In the war to supplant Apple as America’s No. 1 smartphone seller, Samsung has unleashed an all-out advertising blitz to the tune of a $US14 billion annual marketing budget.
According to a story published yesterday by The Wall Street Journal, Samsung spent $US20 million of that war chest Sunday night during the Academy Awards, an evening that was a perfect example of the Korean giant’s overall strategy.
In the post-Jobs era, Samsung has continually pushed two main ideas: that it has surpassed Apple as mobile technology’s foremost innovator, and that the superior functionality of its products will be obvious to Apple customers the moment they decide to give Samsung a try. So far, these ideas have yet to take hold, with Apple recently widening its U.S. smartphone market share to 42% compared with Samsung’s 26%.
Samsung’s vision was articulated most clearly Sunday night during a new ad from the agency 72andSunny titled “You Need To See This.” In it, Samsung product owners couldn’t help showing their friends the video quality on their mobile phones (whose screens Samsung has pointed out are larger than Apple’s), the buzzing of their hip, new smartwatches (a product Apple doesn’t make), and the things they drew with Samsung’s stylus feature (you get the point).
The “You Need To See This” tagline also nudges Samsung customers to engage in the sort of word-of-mouth advertising that is at the very core of the company’s U.S. marketing strategy, one that hinges on the idea that people are most likely to try Samsung products if they see them being used by their friends and the celebrities they admire.

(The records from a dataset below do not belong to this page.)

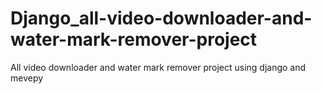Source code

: # Django_all-video-downloader-and-water-mark-remover-project
All video downloader and water mark remover project using django and mevepy
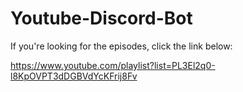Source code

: # Youtube-Discord-Bot
If you're looking for the episodes, click the link below:

https://www.youtube.com/playlist?list=PL3El2q0-l8KpOVPT3dDGBVdYcKFrij8Fv

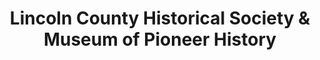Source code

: ---
layout: repo
title: "Lincoln County Historical Society & Museum of Pioneer History"
id: 24234
permalink: repos/24234/
---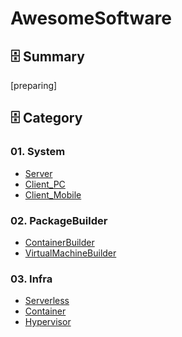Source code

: # AwesomeSoftware

## :file_cabinet: Summary
[preparing]

## :file_cabinet: Category

### 01. System
- [Server](./System-Server/README.md)
- [Client_PC](./System-Client_PC/README.md)
- [Client_Mobile](./System-Client_Mobile/README.md)

### 02. PackageBuilder
- [ContainerBuilder]()
- [VirtualMachineBuilder]()

### 03. Infra
- [Serverless](./Infra-Serverless/README.md)
- [Container](./Infra-Container/README.md)
- [Hypervisor](./Infra-Hypervisor/README.md)
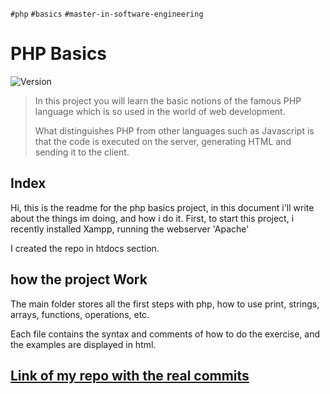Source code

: `#php` `#basics` `#master-in-software-engineering`

# PHP Basics <!-- omit in toc -->

<p>
  <img alt="Version" src="https://img.shields.io/badge/version-1.0-blue.svg?cacheSeconds=2592000" />
</p>

> In this project you will learn the basic notions of the famous PHP language which is so used in the world of web development.
>
> What distinguishes PHP from other languages ​​such as Javascript is that the code is executed on the server, generating HTML and sending it to the client.

## Index <!-- omit in toc -->

Hi, this is the readme for the php basics project, in this document i'll write about the things im doing, and how i do it.
First, to start this project, i recently installed Xampp, running the webserver 'Apache'

I created the repo in htdocs section.

<h2> how the project Work</h2>

The main folder stores all the first steps with php, how to use print, strings, arrays, functions, operations, etc.

Each file contains the syntax and comments of how to do the exercise, and the examples are displayed in html.

<h2><a href="https://github.com/LuisMM24/PHP_basics">Link of my repo with the real commits</a></h2>
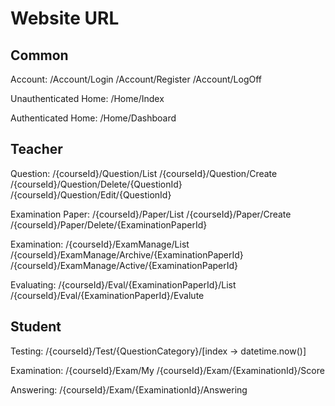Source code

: Website URL
=====

Common
-----
Account:
/Account/Login
/Account/Register
/Account/LogOff

Unauthenticated Home:
/Home/Index

Authenticated Home:
/Home/Dashboard

Teacher
-----
Question:
/{courseId}/Question/List
/{courseId}/Question/Create
/{courseId}/Question/Delete/{QuestionId}
/{courseId}/Question/Edit/{QuestionId}

Examination Paper:
/{courseId}/Paper/List
/{courseId}/Paper/Create
/{courseId}/Paper/Delete/{ExaminationPaperId}

Examination:
/{courseId}/ExamManage/List
/{courseId}/ExamManage/Archive/{ExaminationPaperId}
/{courseId}/ExamManage/Active/{ExaminationPaperId}

Evaluating:
/{courseId}/Eval/{ExaminationPaperId}/List
/{courseId}/Eval/{ExaminationPaperId}/Evalute

Student
-----
Testing:
/{courseId}/Test/{QuestionCategory}/[index -> datetime.now()]

Examination:
/{courseId}/Exam/My
/{courseId}/Exam/{ExaminationId}/Score

Answering:
/{courseId}/Exam/{ExaminationId}/Answering
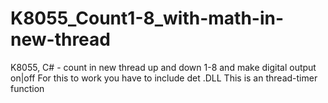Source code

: # K8055_Count1-8_with-math-in-new-thread
K8055, C# - count in new thread up and down 1-8 and make digital output on|off
For this to work you have to include det .DLL 
This is an thread-timer function
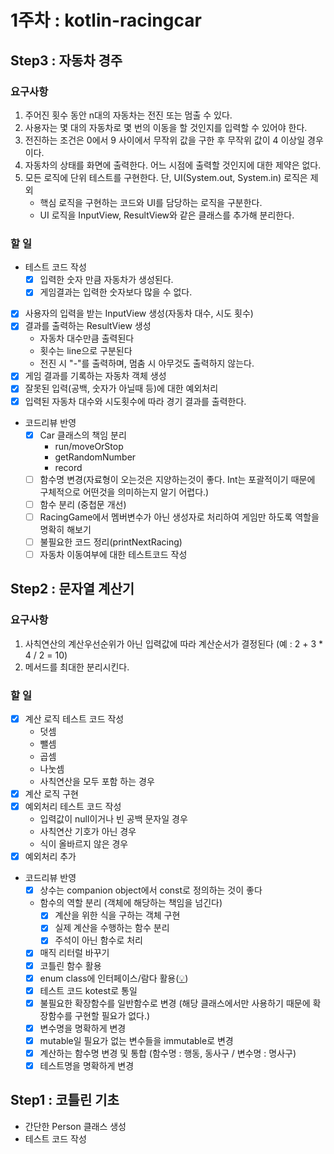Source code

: # 1주차 : kotlin-racingcar
## Step3 : 자동차 경주
### 요구사항
1. 주어진 횟수 동안 n대의 자동차는 전진 또는 멈출 수 있다.
2. 사용자는 몇 대의 자동차로 몇 번의 이동을 할 것인지를 입력할 수 있어야 한다.
3. 전진하는 조건은 0에서 9 사이에서 무작위 값을 구한 후 무작위 값이 4 이상일 경우이다.
4. 자동차의 상태를 화면에 출력한다. 어느 시점에 출력할 것인지에 대한 제약은 없다.
5. 모든 로직에 단위 테스트를 구현한다. 단, UI(System.out, System.in) 로직은 제외
   - 핵심 로직을 구현하는 코드와 UI를 담당하는 로직을 구분한다.
   - UI 로직을 InputView, ResultView와 같은 클래스를 추가해 분리한다.
   
### 할 일
* 테스트 코드 작성
  * [x] 입력한 숫자 만큼 자동차가 생성된다.
  * [x] 게임결과는 입력한 숫자보다 많을 수 없다.
* [x] 사용자의 입력을 받는 InputView 생성(자동차 대수, 시도 횟수)
* [x] 결과를 출력하는 ResultView 생성
  * 자동차 대수만큼 출력된다
  * 횟수는 line으로 구분된다
  * 전진 시 "-"를 출력하며, 멈춤 시 아무것도 출력하지 않는다.
* [x] 게임 결과를 기록하는 자동차 객체 생성
* [x] 잘못된 입력(공백, 숫자가 아닐때 등)에 대한 예외처리
* [x] 입력된 자동차 대수와 시도횟수에 따라 경기 결과를 출력한다.
* 코드리뷰 반영
  * [x] Car 클래스의 책임 분리
    * run/moveOrStop
    * getRandomNumber
    * record
  * [ ] 함수명 변경(자료형이 오는것은 지양하는것이 좋다. Int는 포괄적이기 때문에 구체적으로 어떤것을 의미하는지 알기 어렵다.)
  * [ ] 함수 분리 (중첩문 개선)
  * [ ] RacingGame에서 멤버변수가 아닌 생성자로 처리하여 게임만 하도록 역할을 명확히 해보기
  * [ ] 불필요한 코드 정리(printNextRacing)
  * [ ] 자동차 이동여부에 대한 테스트코드 작성

## Step2 : 문자열 계산기
### 요구사항
1. 사칙연산의 계산우선순위가 아닌 입력값에 따라 계산순서가 결정된다
   (예 : 2 + 3 * 4 / 2 = 10)
2. 메서드를 최대한 분리시킨다.

### 할 일
* [x] 계산 로직 테스트 코드 작성
  * 덧셈
  * 뺄셈
  * 곱셈
  * 나눗셈
  * 사칙연산을 모두 포함 하는 경우
* [x] 계산 로직 구현
* [x] 예외처리 테스트 코드 작성
  * 입력값이 null이거나 빈 공백 문자일 경우
  * 사칙연산 기호가 아닌 경우
  * 식이 올바르지 않은 경우
* [x] 예외처리 추가
* 코드리뷰 반영
  * [x] 상수는 companion object에서 const로 정의하는 것이 좋다
  * 함수의 역할 분리 (객체에 해당하는 책임을 넘긴다) 
    * [x] 계산을 위한 식을 구하는 객체 구현
    * [x] 실제 계산을 수행하는 함수 분리
    * [x] 주석이 아닌 함수로 처리
  * [x] 매직 리터럴 바꾸기
  * [x] 코틀린 함수 활용
  * [x] enum class에 인터페이스/람다 활용([💡](https://kotlinlang.org/docs/enum-classes.html#implementing-interfaces-in-enum-classes))
  * [x] 테스트 코드 kotest로 통일
  * [x] 불필요한 확장함수를 일반함수로 변경 (해당 클래스에서만 사용하기 때문에 확장함수를 구현할 필요가 없다.)
  * [x] 변수명을 명확하게 변경
  * [x] mutable일 필요가 없는 변수들을 immutable로 변경
  * [x] 계산하는 함수명 변경 및 통합 (함수명 : 행동, 동사구 / 변수명 : 명사구)
  * [x] 테스트명을 명확하게 변경

## Step1 : 코틀린 기초
- 간단한 Person 클래스 생성
- 테스트 코드 작성
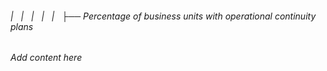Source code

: ###### |   |   |   |   |   ├── Percentage of business units with operational continuity plans

*Add content here*
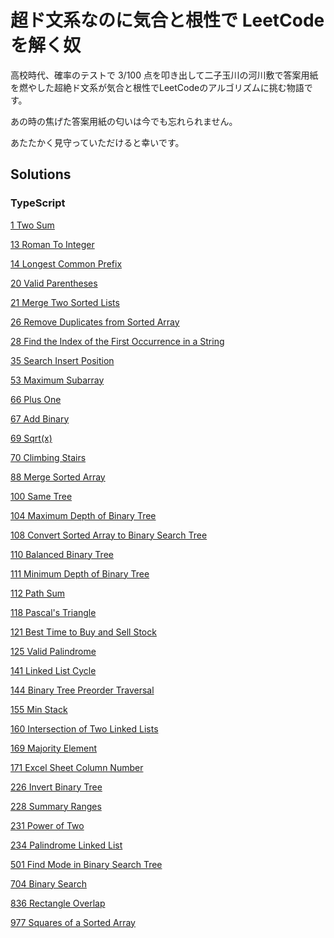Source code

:# 超ド文系なのに気合と根性で LeetCode を解く奴
  高校時代、確率のテストで 3/100 点を叩き出して二子玉川の河川敷で答案用紙を燃やした超絶ド文系が気合と根性でLeetCodeのアルゴリズムに挑む物語です。

  あの時の焦げた答案用紙の匂いは今でも忘れられません。

  あたたかく見守っていただけると幸いです。

  ## Solutions
  ### TypeScript
[1 Two Sum](/TypeScript/1_Two_Sum/)

[13 Roman To Integer](/TypeScript/13_Roman_To_Integer/)

[14 Longest Common Prefix](/TypeScript/14_Longest_Common_Prefix/)

[20 Valid Parentheses](/TypeScript/20_Valid_Parentheses/)

[21 Merge Two Sorted Lists](/TypeScript/21_Merge_Two_Sorted_Lists/)

[26 Remove Duplicates from Sorted Array](/TypeScript/26_Remove_Duplicates_from_Sorted_Array/)

[28 Find the Index of the First Occurrence in a String](/TypeScript/28_Find_the_Index_of_the_First_Occurrence_in_a_String/)

[35 Search Insert Position](/TypeScript/35_Search_Insert_Position/)

[53 Maximum Subarray](/TypeScript/53_Maximum_Subarray/)

[66 Plus One](/TypeScript/66_Plus_One/)

[67 Add Binary](/TypeScript/67_Add_Binary/)

[69 Sqrt(x)](/TypeScript/69_Sqrt(x)/)

[70 Climbing Stairs](/TypeScript/70_Climbing_Stairs/)

[88 Merge Sorted Array](/TypeScript/88_Merge_Sorted_Array/)

[100 Same Tree](/TypeScript/100_Same_Tree/)

[104 Maximum Depth of Binary Tree](/TypeScript/104_Maximum_Depth_of_Binary_Tree/)

[108 Convert Sorted Array to Binary Search Tree](/TypeScript/108_Convert_Sorted_Array_to_Binary_Search_Tree/)

[110 Balanced Binary Tree](/TypeScript/110_Balanced_Binary_Tree/)

[111 Minimum Depth of Binary Tree](/TypeScript/111_Minimum_Depth_of_Binary_Tree/)

[112 Path Sum](/TypeScript/112_Path_Sum/)

[118 Pascal's Triangle](/TypeScript/118_Pascal's_Triangle/)

[121 Best Time to Buy and Sell Stock](/TypeScript/121_Best_Time_to_Buy_and_Sell_Stock/)

[125 Valid Palindrome](/TypeScript/125_Valid_Palindrome/)

[141 Linked List Cycle](/TypeScript/141_Linked_List_Cycle/)

[144 Binary Tree Preorder Traversal](/TypeScript/144_Binary_Tree_Preorder_Traversal/)

[155 Min Stack](/TypeScript/155_Min_Stack/)

[160 Intersection of Two Linked Lists](/TypeScript/160_Intersection_of_Two_Linked_Lists/)

[169 Majority Element](/TypeScript/169_Majority_Element/)

[171 Excel Sheet Column Number](/TypeScript/171_Excel_Sheet_Column_Number/)

[226 Invert Binary Tree](/TypeScript/226_Invert_Binary_Tree/)

[228 Summary Ranges](/TypeScript/228_Summary_Ranges/)

[231 Power of Two](/TypeScript/231_Power_of_Two/)

[234 Palindrome Linked List](/TypeScript/234_Palindrome_Linked_List/)

[501 Find Mode in Binary Search Tree](/TypeScript/501_Find_Mode_in_Binary_Search_Tree/)

[704 Binary Search](/TypeScript/704_Binary_Search/)

[836 Rectangle Overlap](/TypeScript/836_Rectangle_Overlap/)

[977 Squares of a Sorted Array](/TypeScript/977_Squares_of_a_Sorted_Array/)


  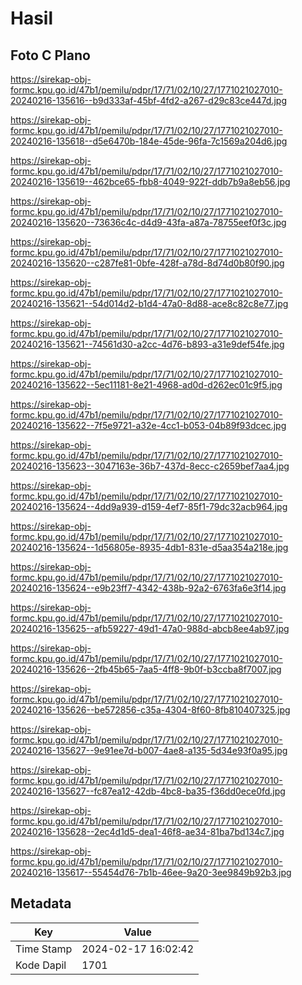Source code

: # Hasil

## Foto C Plano

https://sirekap-obj-formc.kpu.go.id/47b1/pemilu/pdpr/17/71/02/10/27/1771021027010-20240216-135616--b9d333af-45bf-4fd2-a267-d29c83ce447d.jpg

https://sirekap-obj-formc.kpu.go.id/47b1/pemilu/pdpr/17/71/02/10/27/1771021027010-20240216-135618--d5e6470b-184e-45de-96fa-7c1569a204d6.jpg

https://sirekap-obj-formc.kpu.go.id/47b1/pemilu/pdpr/17/71/02/10/27/1771021027010-20240216-135619--462bce65-fbb8-4049-922f-ddb7b9a8eb56.jpg

https://sirekap-obj-formc.kpu.go.id/47b1/pemilu/pdpr/17/71/02/10/27/1771021027010-20240216-135620--73636c4c-d4d9-43fa-a87a-78755eef0f3c.jpg

https://sirekap-obj-formc.kpu.go.id/47b1/pemilu/pdpr/17/71/02/10/27/1771021027010-20240216-135620--c287fe81-0bfe-428f-a78d-8d74d0b80f90.jpg

https://sirekap-obj-formc.kpu.go.id/47b1/pemilu/pdpr/17/71/02/10/27/1771021027010-20240216-135621--54d014d2-b1d4-47a0-8d88-ace8c82c8e77.jpg

https://sirekap-obj-formc.kpu.go.id/47b1/pemilu/pdpr/17/71/02/10/27/1771021027010-20240216-135621--74561d30-a2cc-4d76-b893-a31e9def54fe.jpg

https://sirekap-obj-formc.kpu.go.id/47b1/pemilu/pdpr/17/71/02/10/27/1771021027010-20240216-135622--5ec11181-8e21-4968-ad0d-d262ec01c9f5.jpg

https://sirekap-obj-formc.kpu.go.id/47b1/pemilu/pdpr/17/71/02/10/27/1771021027010-20240216-135622--7f5e9721-a32e-4cc1-b053-04b89f93dcec.jpg

https://sirekap-obj-formc.kpu.go.id/47b1/pemilu/pdpr/17/71/02/10/27/1771021027010-20240216-135623--3047163e-36b7-437d-8ecc-c2659bef7aa4.jpg

https://sirekap-obj-formc.kpu.go.id/47b1/pemilu/pdpr/17/71/02/10/27/1771021027010-20240216-135624--4dd9a939-d159-4ef7-85f1-79dc32acb964.jpg

https://sirekap-obj-formc.kpu.go.id/47b1/pemilu/pdpr/17/71/02/10/27/1771021027010-20240216-135624--1d56805e-8935-4db1-831e-d5aa354a218e.jpg

https://sirekap-obj-formc.kpu.go.id/47b1/pemilu/pdpr/17/71/02/10/27/1771021027010-20240216-135624--e9b23ff7-4342-438b-92a2-6763fa6e3f14.jpg

https://sirekap-obj-formc.kpu.go.id/47b1/pemilu/pdpr/17/71/02/10/27/1771021027010-20240216-135625--afb59227-49d1-47a0-988d-abcb8ee4ab97.jpg

https://sirekap-obj-formc.kpu.go.id/47b1/pemilu/pdpr/17/71/02/10/27/1771021027010-20240216-135626--2fb45b65-7aa5-4ff8-9b0f-b3ccba8f7007.jpg

https://sirekap-obj-formc.kpu.go.id/47b1/pemilu/pdpr/17/71/02/10/27/1771021027010-20240216-135626--be572856-c35a-4304-8f60-8fb810407325.jpg

https://sirekap-obj-formc.kpu.go.id/47b1/pemilu/pdpr/17/71/02/10/27/1771021027010-20240216-135627--9e91ee7d-b007-4ae8-a135-5d34e93f0a95.jpg

https://sirekap-obj-formc.kpu.go.id/47b1/pemilu/pdpr/17/71/02/10/27/1771021027010-20240216-135627--fc87ea12-42db-4bc8-ba35-f36dd0ece0fd.jpg

https://sirekap-obj-formc.kpu.go.id/47b1/pemilu/pdpr/17/71/02/10/27/1771021027010-20240216-135628--2ec4d1d5-dea1-46f8-ae34-81ba7bd134c7.jpg

https://sirekap-obj-formc.kpu.go.id/47b1/pemilu/pdpr/17/71/02/10/27/1771021027010-20240216-135617--55454d76-7b1b-46ee-9a20-3ee9849b92b3.jpg


## Metadata

| Key        | Value               |
| ---------- | ------------------- |
| Time Stamp | 2024-02-17 16:02:42 |
| Kode Dapil | 1701                |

As such, the brand has worked tirelessly to put its products in the hands of influencers like LeBron James and Jay Z, even going so far as to create a “White Glove” program through which a Samsung representative personally gives an influencer a free phone and teaches him or her how to use it.
According to the Wall Street Journal, Samsung paid extra money to have its products used during the Oscars ceremony in hopes that the shine of Hollywood’s elite would further establish Samsung as the phone of choice for the glamorous and upwardly mobile.
The purchase wound up producing the enduring image of the 86th Academy Awards: a “selfie” actor Bradley Cooper took using a Samsung Galaxy Note 3 of host Ellen DeGeneres and a slew of Hollywood A-listers. The photo became the most retweeted image in Twitter history, and spawned next-day media coverage from a variety of major publications.
It also underscored the hurdles remaining in Samsung’s path. For all of its products’ cool features and the exceedingly hip people who use them, many potential customers remain hesitant to ditch their iPhones, an easy-to-use product users have grown comfortable with over the years.
Just a day after showing off the Galaxy Note 3 to the world, DeGeneres was back to tweeting from her iPhone.